European and southern African observers said polling in the first round had been free and fair. But diplomats have warned the electoral process could still be derailed.
December’s ballot pits against each other two aspirants backed by Madagascar’s biggest political rivals - coup leader Andry Rajoelina and the man he ousted, Marc Ravalomanana.
“We are worried by this decision which comes on the eve of the second round,” Mamy Rakotoarivelo, president of the national assembly and a senior figure in the Ravalomanana camp, told Reuters.
“We’re worried that pressure, direct or indirect, will be put on voters.”
A government statement issued on Wednesday showed changes to 10 of the Indian Ocean island’s 22 regions. Three generals and five colonels assumed control of eight regions while two civilians head the remaining two.
The government said the step was taken because of “the candidacies of some regional leaders in legislative elections, recent insecurity and the national political context.”

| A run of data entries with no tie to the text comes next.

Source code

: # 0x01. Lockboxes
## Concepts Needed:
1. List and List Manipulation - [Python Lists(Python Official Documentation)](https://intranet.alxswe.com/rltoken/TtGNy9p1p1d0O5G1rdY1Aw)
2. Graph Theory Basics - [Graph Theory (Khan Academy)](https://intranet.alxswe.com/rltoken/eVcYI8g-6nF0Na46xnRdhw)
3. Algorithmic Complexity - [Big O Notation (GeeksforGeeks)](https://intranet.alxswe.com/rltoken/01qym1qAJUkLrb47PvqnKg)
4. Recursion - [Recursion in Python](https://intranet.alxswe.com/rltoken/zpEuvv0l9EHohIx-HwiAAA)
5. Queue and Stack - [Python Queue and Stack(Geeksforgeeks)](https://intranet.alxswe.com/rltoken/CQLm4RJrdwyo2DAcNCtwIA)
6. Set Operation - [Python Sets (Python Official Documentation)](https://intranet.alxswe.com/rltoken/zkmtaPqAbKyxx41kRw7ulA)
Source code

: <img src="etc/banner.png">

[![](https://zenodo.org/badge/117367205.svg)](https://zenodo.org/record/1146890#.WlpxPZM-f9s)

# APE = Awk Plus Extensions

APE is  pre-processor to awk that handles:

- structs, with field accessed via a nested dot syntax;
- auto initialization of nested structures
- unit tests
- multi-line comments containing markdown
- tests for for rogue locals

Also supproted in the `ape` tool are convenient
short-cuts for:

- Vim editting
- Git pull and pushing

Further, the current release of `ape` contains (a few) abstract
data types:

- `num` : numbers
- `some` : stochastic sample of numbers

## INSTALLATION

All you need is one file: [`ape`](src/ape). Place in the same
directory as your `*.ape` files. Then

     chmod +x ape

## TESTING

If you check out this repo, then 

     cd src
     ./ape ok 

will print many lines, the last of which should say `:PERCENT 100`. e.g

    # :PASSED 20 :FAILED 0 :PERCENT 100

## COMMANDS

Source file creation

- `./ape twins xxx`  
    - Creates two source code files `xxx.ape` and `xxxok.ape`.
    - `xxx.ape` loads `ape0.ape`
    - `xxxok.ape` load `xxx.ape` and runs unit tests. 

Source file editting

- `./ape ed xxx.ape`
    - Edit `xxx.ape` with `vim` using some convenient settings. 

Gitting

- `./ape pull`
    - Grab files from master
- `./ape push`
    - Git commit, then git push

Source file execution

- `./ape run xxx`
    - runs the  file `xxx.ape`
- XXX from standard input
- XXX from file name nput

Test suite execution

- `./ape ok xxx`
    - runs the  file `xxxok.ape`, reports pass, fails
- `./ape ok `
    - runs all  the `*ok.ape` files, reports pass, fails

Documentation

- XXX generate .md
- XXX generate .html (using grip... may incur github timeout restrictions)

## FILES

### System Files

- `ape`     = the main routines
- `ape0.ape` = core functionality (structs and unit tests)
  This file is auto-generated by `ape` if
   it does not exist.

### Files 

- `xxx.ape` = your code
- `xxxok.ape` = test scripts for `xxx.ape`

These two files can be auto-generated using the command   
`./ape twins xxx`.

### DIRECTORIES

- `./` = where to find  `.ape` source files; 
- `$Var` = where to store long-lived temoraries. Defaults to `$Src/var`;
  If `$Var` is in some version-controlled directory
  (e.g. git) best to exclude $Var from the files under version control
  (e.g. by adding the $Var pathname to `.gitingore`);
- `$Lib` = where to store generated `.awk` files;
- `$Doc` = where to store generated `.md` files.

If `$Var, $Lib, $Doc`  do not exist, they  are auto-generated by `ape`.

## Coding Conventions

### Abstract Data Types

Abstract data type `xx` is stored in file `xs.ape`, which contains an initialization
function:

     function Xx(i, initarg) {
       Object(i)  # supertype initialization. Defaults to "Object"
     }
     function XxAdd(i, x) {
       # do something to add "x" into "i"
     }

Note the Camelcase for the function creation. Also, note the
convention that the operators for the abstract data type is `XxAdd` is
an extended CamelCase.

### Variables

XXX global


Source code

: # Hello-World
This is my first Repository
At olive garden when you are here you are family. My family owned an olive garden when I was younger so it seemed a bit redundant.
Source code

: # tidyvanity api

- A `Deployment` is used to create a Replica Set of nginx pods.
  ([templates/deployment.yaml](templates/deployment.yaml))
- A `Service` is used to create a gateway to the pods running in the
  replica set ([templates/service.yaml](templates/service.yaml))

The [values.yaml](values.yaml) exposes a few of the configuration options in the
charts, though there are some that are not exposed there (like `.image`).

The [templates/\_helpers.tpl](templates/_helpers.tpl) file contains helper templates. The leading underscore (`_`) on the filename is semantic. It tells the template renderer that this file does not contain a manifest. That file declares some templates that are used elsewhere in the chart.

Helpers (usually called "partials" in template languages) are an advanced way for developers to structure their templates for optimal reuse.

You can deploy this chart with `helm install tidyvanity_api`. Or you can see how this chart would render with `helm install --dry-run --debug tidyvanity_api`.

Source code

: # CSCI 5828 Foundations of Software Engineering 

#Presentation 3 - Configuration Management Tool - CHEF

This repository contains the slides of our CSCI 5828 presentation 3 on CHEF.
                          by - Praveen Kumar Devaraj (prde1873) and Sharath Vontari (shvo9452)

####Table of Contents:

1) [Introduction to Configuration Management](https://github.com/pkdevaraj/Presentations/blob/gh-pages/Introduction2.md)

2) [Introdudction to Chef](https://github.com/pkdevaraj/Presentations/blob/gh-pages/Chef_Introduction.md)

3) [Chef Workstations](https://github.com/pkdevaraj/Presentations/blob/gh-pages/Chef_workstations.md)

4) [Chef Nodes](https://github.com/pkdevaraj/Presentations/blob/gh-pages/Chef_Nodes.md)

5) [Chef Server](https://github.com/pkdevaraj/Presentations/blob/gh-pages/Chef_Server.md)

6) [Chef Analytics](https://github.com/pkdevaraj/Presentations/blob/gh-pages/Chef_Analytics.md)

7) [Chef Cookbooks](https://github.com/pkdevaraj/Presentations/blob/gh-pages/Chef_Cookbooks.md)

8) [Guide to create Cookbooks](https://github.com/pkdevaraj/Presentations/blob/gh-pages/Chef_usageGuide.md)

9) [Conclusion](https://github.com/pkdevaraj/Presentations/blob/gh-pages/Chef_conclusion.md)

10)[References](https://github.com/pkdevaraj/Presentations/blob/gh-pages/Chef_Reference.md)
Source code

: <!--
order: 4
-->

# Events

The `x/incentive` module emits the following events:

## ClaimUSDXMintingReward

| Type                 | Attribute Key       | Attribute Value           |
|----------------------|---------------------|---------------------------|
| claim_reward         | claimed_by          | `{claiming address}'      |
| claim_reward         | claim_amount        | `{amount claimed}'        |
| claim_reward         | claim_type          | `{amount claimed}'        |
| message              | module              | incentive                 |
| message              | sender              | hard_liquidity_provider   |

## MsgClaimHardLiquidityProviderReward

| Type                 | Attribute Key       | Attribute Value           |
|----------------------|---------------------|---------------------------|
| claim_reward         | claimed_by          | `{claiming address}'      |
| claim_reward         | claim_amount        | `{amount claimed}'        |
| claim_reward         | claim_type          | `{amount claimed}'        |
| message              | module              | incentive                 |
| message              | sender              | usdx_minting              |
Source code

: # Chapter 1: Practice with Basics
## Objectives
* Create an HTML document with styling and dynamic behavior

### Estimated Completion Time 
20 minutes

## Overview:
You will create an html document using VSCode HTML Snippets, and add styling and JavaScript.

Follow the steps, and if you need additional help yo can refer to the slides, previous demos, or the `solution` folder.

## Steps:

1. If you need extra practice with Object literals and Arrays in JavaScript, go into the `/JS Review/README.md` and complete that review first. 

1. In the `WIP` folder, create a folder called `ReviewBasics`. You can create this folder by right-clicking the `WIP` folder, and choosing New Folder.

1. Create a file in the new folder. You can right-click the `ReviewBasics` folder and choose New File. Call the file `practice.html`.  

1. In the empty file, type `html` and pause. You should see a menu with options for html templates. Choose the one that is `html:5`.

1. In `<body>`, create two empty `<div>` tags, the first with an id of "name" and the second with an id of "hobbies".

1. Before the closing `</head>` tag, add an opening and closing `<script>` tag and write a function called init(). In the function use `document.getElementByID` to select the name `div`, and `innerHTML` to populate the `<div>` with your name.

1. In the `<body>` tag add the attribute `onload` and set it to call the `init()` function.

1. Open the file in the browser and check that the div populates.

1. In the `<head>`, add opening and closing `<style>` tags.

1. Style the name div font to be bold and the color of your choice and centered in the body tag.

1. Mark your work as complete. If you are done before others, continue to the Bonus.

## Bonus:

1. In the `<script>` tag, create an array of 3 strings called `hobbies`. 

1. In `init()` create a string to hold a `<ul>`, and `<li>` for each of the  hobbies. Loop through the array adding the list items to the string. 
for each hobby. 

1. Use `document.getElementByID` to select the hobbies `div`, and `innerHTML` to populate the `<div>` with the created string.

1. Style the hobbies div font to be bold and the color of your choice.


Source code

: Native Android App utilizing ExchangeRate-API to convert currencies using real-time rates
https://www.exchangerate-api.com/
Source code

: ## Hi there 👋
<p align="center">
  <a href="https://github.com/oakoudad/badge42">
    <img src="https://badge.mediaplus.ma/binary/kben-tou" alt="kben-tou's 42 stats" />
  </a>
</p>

Most of the regions where new military leaders have been appointed are on the coast, where populations tend to be denser than the vast interior of the world’s fourth largest island.
“Rajoelina is trying to gain control of coastal areas in the second round,” said Lydie Boka of French risk group StrategiCo.
“His guy lost miserably in Antananarivo and wants to make sure his guy wins in the coastal regions,” she said, adding that it was in these regions Rajoelina’s candidate could counter Robinson’s domination in the capital.
Prime Minister Omer Beriziky told reporters that while regional appointments were normally political, “neutral personalities” were needed this close to the election.
The army’s neutrality is questioned, however. The army chief now was a middle-ranking officer who led the dissident troops that swung behind Rajoelina’s street protests calling for the departure of Ravalomanana in early 2009.
Parts of the military’s top command oppose Ravalomanana’s return from exile, diplomats and supporters of the former president say.
On Wednesday, the island’s electoral court confirmed Hery Rajaonarimampianina, a former finance minister and political ally of Rajoelina, and Jean Louis Robinson, once a minister under Ravalomanana, would contest the second round.
Both candidates fell far short of the 50 percent needed for an outright win.